Extracted records>
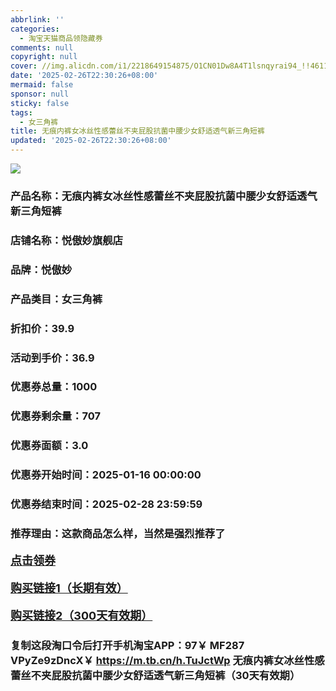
```yaml
---
abbrlink: ''
categories:
  - 淘宝天猫商品领隐藏券
comments: null
copyright: null
cover: //img.alicdn.com/i1/2218649154875/O1CN01Dw8A4T1lsnqyrai94_!!4611686018427385147-2-item_pic.png
date: '2025-02-26T22:30:26+08:00'
mermaid: false
sponsor: null
sticky: false
tags:
  - 女三角裤
title: 无痕内裤女冰丝性感蕾丝不夹屁股抗菌中腰少女舒适透气新三角短裤
updated: '2025-02-26T22:30:26+08:00'
--- 
```


![](//img.alicdn.com/i1/2218649154875/O1CN01Dw8A4T1lsnqyrai94_!!4611686018427385147-2-item_pic.png)

### 产品名称：无痕内裤女冰丝性感蕾丝不夹屁股抗菌中腰少女舒适透气新三角短裤
### 店铺名称：悦傲妙旗舰店
### 品牌：悦傲妙
### 产品类目：女三角裤
### 折扣价：39.9
### 活动到手价：36.9
### 优惠券总量：1000
### 优惠券剩余量：707
### 优惠券面额：3.0
### 优惠券开始时间：2025-01-16 00:00:00	
### 优惠券结束时间：2025-02-28 23:59:59	
### 推荐理由：这款商品怎么样，当然是强烈推荐了

<p style="font-size: 18px; font-weight: bold;">
  <a href="https://uland.taobao.com/coupon/edetail?e=4VGwauYU6ESlhHvvyUNXZfh8CuWt5YH5OVuOuRD5gLJMmdsrkidbOUV9IBA4kmjLcLrjAQ7w7zWM3CbpCeylUmLOMVVSinbSgjCXGYgQtmmfBZoZPgsf2n50kG37u6Y0TWEGFa4TNs%2F0TcIixZTmmAcY88rbnPan2cFY6qAkBQtBJFJ%2BvjUN8tioqTeb8c6U7tT7E3PstyJPc39vTzcAEdG%2BGKMwuFyvaDx4bJh%2FRqz63CJspjYZaskwIZqZ4SaNkVwIAlHrU5y56L%2Bg%2FmTNMIV5JErTdl%2FL2GkYGObP9PVbWTx8DVnx%2B4haoyw4w5GPlWR%2FeghaMtlVbrKqp4Yn8g%3D%3D&traceId=0b515d4517407227641888116d126c&union_lens=lensId%3AOPT%401740722779%402150057b_0dc3_1954b29b75b_b030%4001%40eyJmbG9vcklkIjo3MzM1NH0ie" target="_blank">点击领券</a>
</p>
<p style="font-size: 18px; font-weight: bold;">
  <a href="https://s.click.taobao.com/t?e=m%3D2%26s%3DUWSBsz2r6IRw4vFB6t2Z2ueEDrYVVa64K7Vc7tFgwiHjf2vlNIV67uW8xal2bDKcQev46Oo1utT3ID%2FV1RqsF4wnCJeELi4I%2FIEn%2BS1IjHAB0ghlTd7WlZVm%2FOAUUFw71qrpxiwMoCNxc1AtbZGVS9V7FptUl2smBUBk%2BN2p%2FrHNEPXytV9ALtCLThlbPuuZLb93Df8fOzj3BI2Mb%2F7g5N%2FRmx08ieXxhr0PeqoBAxDMiMHHFXysENCeRC4HLWW%2F1xZBk3YFC7mjO9AJYjY8CXJ%2BwEVkOqHFJs2BoDBFrEjjZ4saIyqX3c8T%2FsyZtHLy" target="_blank">购买链接1（长期有效）</a>
</p>
<p style="font-size: 18px; font-weight: bold;">
  <a href="https://s.click.taobao.com/dLvYVNs" target="_blank">购买链接2（300天有效期）</a>
</p>

### 复制这段淘口令后打开手机淘宝APP：97￥ MF287 VPyZe9zDncX￥ https://m.tb.cn/h.TuJctWp  无痕内裤女冰丝性感蕾丝不夹屁股抗菌中腰少女舒适透气新三角短裤（30天有效期）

Instructions to follow>
None of the pictures belongs in the answer, but all the entries must be repeated exactly.

Solution>
```yaml
---
abbrlink: ''
categories:
  - 淘宝天猫商品领隐藏券
comments: null
copyright: null
cover: //img.alicdn.com/i1/2218649154875/O1CN01Dw8A4T1lsnqyrai94_!!4611686018427385147-2-item_pic.png
date: '2025-02-26T22:30:26+08:00'
mermaid: false
sponsor: null
sticky: false
tags:
  - 女三角裤
title: 无痕内裤女冰丝性感蕾丝不夹屁股抗菌中腰少女舒适透气新三角短裤
updated: '2025-02-26T22:30:26+08:00'
--- 
```


![](//img.alicdn.com/i1/2218649154875/O1CN01Dw8A4T1lsnqyrai94_!!4611686018427385147-2-item_pic.png)

### 产品名称：无痕内裤女冰丝性感蕾丝不夹屁股抗菌中腰少女舒适透气新三角短裤
### 店铺名称：悦傲妙旗舰店
### 品牌：悦傲妙
### 产品类目：女三角裤
### 折扣价：39.9
### 活动到手价：36.9
### 优惠券总量：1000
### 优惠券剩余量：707
### 优惠券面额：3.0
### 优惠券开始时间：2025-01-16 00:00:00	
### 优惠券结束时间：2025-02-28 23:59:59	
### 推荐理由：这款商品怎么样，当然是强烈推荐了

<p style="font-size: 18px; font-weight: bold;">
  <a href="https://uland.taobao.com/coupon/edetail?e=4VGwauYU6ESlhHvvyUNXZfh8CuWt5YH5OVuOuRD5gLJMmdsrkidbOUV9IBA4kmjLcLrjAQ7w7zWM3CbpCeylUmLOMVVSinbSgjCXGYgQtmmfBZoZPgsf2n50kG37u6Y0TWEGFa4TNs%2F0TcIixZTmmAcY88rbnPan2cFY6qAkBQtBJFJ%2BvjUN8tioqTeb8c6U7tT7E3PstyJPc39vTzcAEdG%2BGKMwuFyvaDx4bJh%2FRqz63CJspjYZaskwIZqZ4SaNkVwIAlHrU5y56L%2Bg%2FmTNMIV5JErTdl%2FL2GkYGObP9PVbWTx8DVnx%2B4haoyw4w5GPlWR%2FeghaMtlVbrKqp4Yn8g%3D%3D&traceId=0b515d4517407227641888116d126c&union_lens=lensId%3AOPT%401740722779%402150057b_0dc3_1954b29b75b_b030%4001%40eyJmbG9vcklkIjo3MzM1NH0ie" target="_blank">点击领券</a>
</p>
<p style="font-size: 18px; font-weight: bold;">
  <a href="https://s.click.taobao.com/t?e=m%3D2%26s%3DUWSBsz2r6IRw4vFB6t2Z2ueEDrYVVa64K7Vc7tFgwiHjf2vlNIV67uW8xal2bDKcQev46Oo1utT3ID%2FV1RqsF4wnCJeELi4I%2FIEn%2BS1IjHAB0ghlTd7WlZVm%2FOAUUFw71qrpxiwMoCNxc1AtbZGVS9V7FptUl2smBUBk%2BN2p%2FrHNEPXytV9ALtCLThlbPuuZLb93Df8fOzj3BI2Mb%2F7g5N%2FRmx08ieXxhr0PeqoBAxDMiMHHFXysENCeRC4HLWW%2F1xZBk3YFC7mjO9AJYjY8CXJ%2BwEVkOqHFJs2BoDBFrEjjZ4saIyqX3c8T%2FsyZtHLy" target="_blank">购买链接1（长期有效）</a>
</p>
<p style="font-size: 18px; font-weight: bold;">
  <a href="https://s.click.taobao.com/dLvYVNs" target="_blank">购买链接2（300天有效期）</a>
</p>

### 复制这段淘口令后打开手机淘宝APP：97￥ MF287 VPyZe9zDncX￥ https://m.tb.cn/h.TuJctWp  无痕内裤女冰丝性感蕾丝不夹屁股抗菌中腰少女舒适透气新三角短裤（30天有效期）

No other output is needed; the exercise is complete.